A esta respuesta similar ante situaciones análogas, hay quien ha querido ver préstamos culturales, influencias por contacto no necesariamente físico entre grupos sociales.

Incluso en un campo que tanta controversia levanta como la religión, incluso en ella son asombrosas las coincidencias que demuestran que son más cosas las que nos unen que las que nos separan.

Por ejemplo, sin ser por ello la evidencia más grande, podemos trazar un gráfico común para todos los personajes místicamente relevantes. Esta línea oscilante comenzaría con una primera elevación a una edad temprana (aproximadamente entre los ocho y doce años) a la que seguiría una depresión en la actividad mística que remontaría sobre la edad de veinte años y tendría su punto máximo ente los treinta y cuarenta años.

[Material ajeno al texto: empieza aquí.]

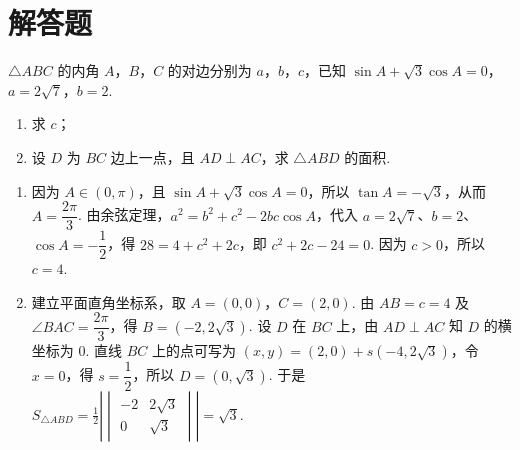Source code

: \section{解答题}

\begin{problem}
\(\triangle ABC\) 的内角 \(A\)，\(B\)，\(C\) 的对边分别为 \(a\)，\(b\)，\(c\)，已知 \(\sin A+\sqrt3\cos A=0\)，\(a=2\sqrt7\)，\(b=2\).

\begin{enumerate}
\item 求 \(c\)；
\item 设 \(D\) 为 \(BC\) 边上一点，且 \(AD\perp AC\)，求 \(\triangle ABD\) 的面积.
\end{enumerate}
\end{problem}

\begin{solution}
\begin{enumerate}
\item 因为 \(A\in(0,\pi)\)，且 \(\sin A+\sqrt3\cos A=0\)，所以 \(\tan A=-\sqrt3\)，从而 \(A=\dfrac{2\pi}{3}\). 由余弦定理，\(a^2=b^2+c^2-2bc\cos A\)，代入 \(a=2\sqrt7\)、\(b=2\)、\(\cos A=-\dfrac12\)，得 \(28=4+c^2+2c\)，即 \(c^2+2c-24=0\). 因为 \(c>0\)，所以 \(c=4\).
\item 建立平面直角坐标系，取 \(A=(0,0)\)，\(C=(2,0)\). 由 \(AB=c=4\) 及 \(\angle BAC=\dfrac{2\pi}{3}\)，得 \(B=(-2,2\sqrt3)\). 设 \(D\) 在 \(BC\) 上，由 \(AD\perp AC\) 知 \(D\) 的横坐标为 \(0\). 直线 \(BC\) 上的点可写为 \((x,y)=(2,0)+s(-4,2\sqrt3)\)，令 \(x=0\)，得 \(s=\dfrac12\)，所以 \(D=(0,\sqrt3)\). 于是
\(S_{\triangle ABD}=\frac12\left|\begin{vmatrix}-2&2\sqrt3\\0&\sqrt3\end{vmatrix}\right|=\sqrt3\).
\end{enumerate}
\end{solution}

En la segunda época que se diferencia en el párrafo anterior, la que se da alrededor de los veinte años, existe un período de búsqueda que insistentemente consta de un primer proceso grupal (en el que el personaje se enrola en una comunidad para avanzar en sus experiencias) y una segunda etapa en la que el místico se separa de sus semejantes y emprende una tarea de introspección individual.

El Buddha, Mahoma o Jesús el Cristo son ejemplos que cumplen a la perfección el esquema general. Tras su época de separación, Cristo a los treinta, el Buddha a los treinta y cinco y Mahoma a los cuarenta años regresan a la sociedad dispuestos a divulgar lo que han aprendido.

En todos los casos se ha dejado de lado la realidad histórica y se ha privilegiado una historia alternativa mítica, que se ocupa de enaltecer la figura del maestro y le reconoce, en muchas ocasiones, la representación de una esencia trascendente.

Además, muchas veces han sido los discípulos del ser interiormente más evolucionado quienes han puesto por escrito sus palabras. Es fácil descubrir un doble sesgo en esta situación: 1) la experiencia superior del maestro pierde la mayor parte de su significado en el momento en que él mismo pretende transformarla en palabras y hacerlas asequibles a su séquito, y 2) los discursos originales son transcritos por personas ‘corrientes’ que no son capaces sino de reproducir de manera inexacta las ya de por sí inexactas palabras del maestro.

Y, sobre todo, las controversias más importantes entre religiones son provocadas por la mala interpretación de esos textos. Siempre ha habido intérpretes de las escrituras que creen que lo que se dice en ellas es lo que realmente dijo el maestro y lo que dijo el maestro es la descripción exacta de lo que quería transmitir.

Como si, en otras palabras, cualquier iniciado fuese capaz de comprender el mensaje del ser que ha trastornado la vida religiosa de millones de personas gracias a una eclosión luminosa interior extraordinaria.

Los conflictos entre religiones suelen ser promovidos por algunos que no han entendido nada.